Raft Consensus Algorithm in Distributed Systems

Raft Consensus Algorithm in Distributed Systems

Problem Description:
Raft is a consensus algorithm for managing replicated logs, designed to be a more understandable alternative to Paxos. In interviews, it is often required to explain Raft's core mechanisms, how it ensures consistency, and its advantages and disadvantages compared to Paxos.

Solution Process:

  1. Raft's Design Goals

    • Raft simplifies understanding by decomposing the problem (leader election, log replication, safety) and emphasizing state machine consistency.
    • Core idea: All nodes start in the same state. By electing a Leader to uniformly receive client requests and manage log replication, it ensures that multiple replica state machines execute commands in the same order.
  2. Node Roles and Term

    • Each node has three roles: Leader (handles all requests), Follower (passively responds), and Candidate (temporary state during elections).
    • Term: A globally continuous, incrementing number (at most one Leader per term) used to identify stale information (e.g., requests from an old Leader).
  3. Leader Election

    • Trigger Condition: A Follower transitions to Candidate if it does not receive a heartbeat from the Leader within an election timeout (e.g., 150-300 ms).
    • Election Process:
      1. Candidate increments its term and sends RequestVote RPCs to other nodes.
      2. A node votes only for the first request that meets the condition (the requester's log is at least as up-to-date as its own).
      3. Upon receiving a majority (N/2+1) of votes, the Candidate becomes the Leader and immediately sends heartbeats to establish authority.
    • Election Safety: At most one Leader per term (avoiding split-brain).
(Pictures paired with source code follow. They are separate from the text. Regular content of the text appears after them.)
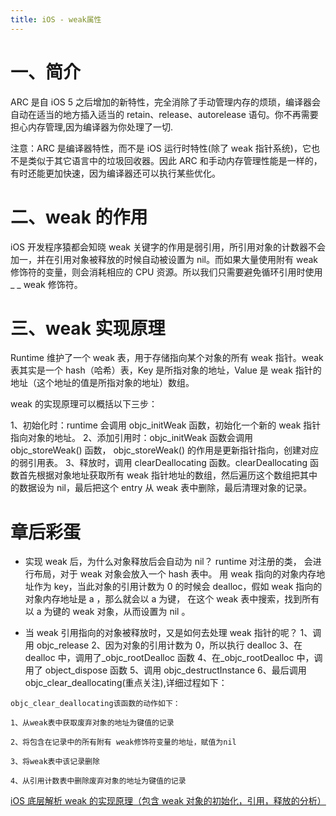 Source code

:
 ```yaml
---
title: iOS - weak属性
---
```


# 一、简介

ARC 是自 iOS 5 之后增加的新特性，完全消除了手动管理内存的烦琐，编译器会自动在适当的地方插入适当的 retain、release、autorelease 语句。你不再需要担心内存管理,因为编译器为你处理了一切.

注意：ARC 是编译器特性，而不是 iOS 运行时特性(除了 weak 指针系统)，它也不是类似于其它语言中的垃圾回收器。因此 ARC 和手动内存管理性能是一样的，有时还能更加快速，因为编译器还可以执行某些优化。

# 二、weak 的作用

iOS 开发程序猿都会知晓 weak 关键字的作用是弱引用，所引用对象的计数器不会加一，并在引用对象被释放的时候自动被设置为 nil。而如果大量使用附有 weak 修饰符的变量，则会消耗相应的 CPU 资源。所以我们只需要避免循环引用时使用\_ \_ weak 修饰符。

# 三、weak 实现原理

Runtime 维护了一个 weak 表，用于存储指向某个对象的所有 weak 指针。weak 表其实是一个 hash（哈希）表，Key 是所指对象的地址，Value 是 weak 指针的地址（这个地址的值是所指对象的地址）数组。

weak 的实现原理可以概括以下三步：

1、初始化时：runtime 会调用 objc_initWeak 函数，初始化一个新的 weak 指针指向对象的地址。 2、添加引用时：objc_initWeak 函数会调用 objc_storeWeak() 函数， objc_storeWeak() 的作用是更新指针指向，创建对应的弱引用表。 3、释放时，调用 clearDeallocating 函数。clearDeallocating 函数首先根据对象地址获取所有 weak 指针地址的数组，然后遍历这个数组把其中的数据设为 nil，最后把这个 entry 从 weak 表中删除，最后清理对象的记录。

# 章后彩蛋

- 实现 weak 后，为什么对象释放后会自动为 nil？ runtime 对注册的类， 会进行布局，对于 weak 对象会放入一个 hash 表中。 用 weak 指向的对象内存地址作为 key，当此对象的引用计数为 0 的时候会 dealloc，假如 weak 指向的对象内存地址是 a ，那么就会以 a 为键， 在这个 weak 表中搜索，找到所有以 a 为键的 weak 对象，从而设置为 nil 。

- 当 weak 引用指向的对象被释放时，又是如何去处理 weak 指针的呢？ 1、调用 objc_release 2、因为对象的引用计数为 0，所以执行 dealloc 3、在 dealloc 中，调用了\_objc_rootDealloc 函数 4、在\_objc_rootDealloc 中，调用了 object_dispose 函数 5、调用 objc_destructInstance 6、最后调用 objc_clear_deallocating(重点关注),详细过程如下：

```
objc_clear_deallocating该函数的动作如下：

1、从weak表中获取废弃对象的地址为键值的记录

2、将包含在记录中的所有附有 weak修饰符变量的地址，赋值为nil

3、将weak表中该记录删除

4、从引用计数表中删除废弃对象的地址为键值的记录

```

[iOS 底层解析 weak 的实现原理（包含 weak 对象的初始化，引用，释放的分析）](http://www.cocoachina.com/ios/20170328/18962.html)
Randomized timeout reduces conflicts.
  4. Log Replication

    • Process:
      1. Client sends a command to the Leader, which appends the log entry locally (uncommitted).
      2. Leader replicates the log to a majority of nodes via AppendEntries RPCs.
      3. After receiving acknowledgments from the majority, the Leader commits the log (applies it to the state machine) and notifies Followers to commit.
    • Log Matching Property:
      • For logs across different nodes, entries with the same index and term have identical content, and the preceding log index is the same.
      • In case of conflicts (e.g., missing logs in a Follower), the Leader forcibly overwrites the Follower's log (corrected via consistency checks and backtracking).
  5. Safety and Split-Brain Handling

    • Constraint: Only nodes containing all committed logs can become Leaders (ensured via log comparison in RequestVote RPCs).
    • Commit Rule: A Leader can only commit logs from its current term (indirectly committing older logs), avoiding overwriting of already committed logs (see Figure 2.8 in the Raft paper).
    • Split-Brain Scenario: During a network partition, the minority partition cannot elect a new Leader (lacks majority votes), while the old Leader continues to serve the majority partition; after partition recovery, the minority Leader automatically steps down.
  6. Advantages and Disadvantages Compared to Paxos

    • Advantages:
      • Easier to implement (directly used in systems like Etcd, Consul).
      • Strong leadership simplifies log replication flow.
    • Disadvantages:
      • Reliance on Leader performance (single point of bottleneck);
      • Reduced availability during network partitions (requires a majority to be alive).

Summary: Raft ensures consistency while reducing engineering complexity through role separation, term mechanisms, and log matching rules. Understanding its election and replication processes hinges on grasping the "majority principle" and "log continuity."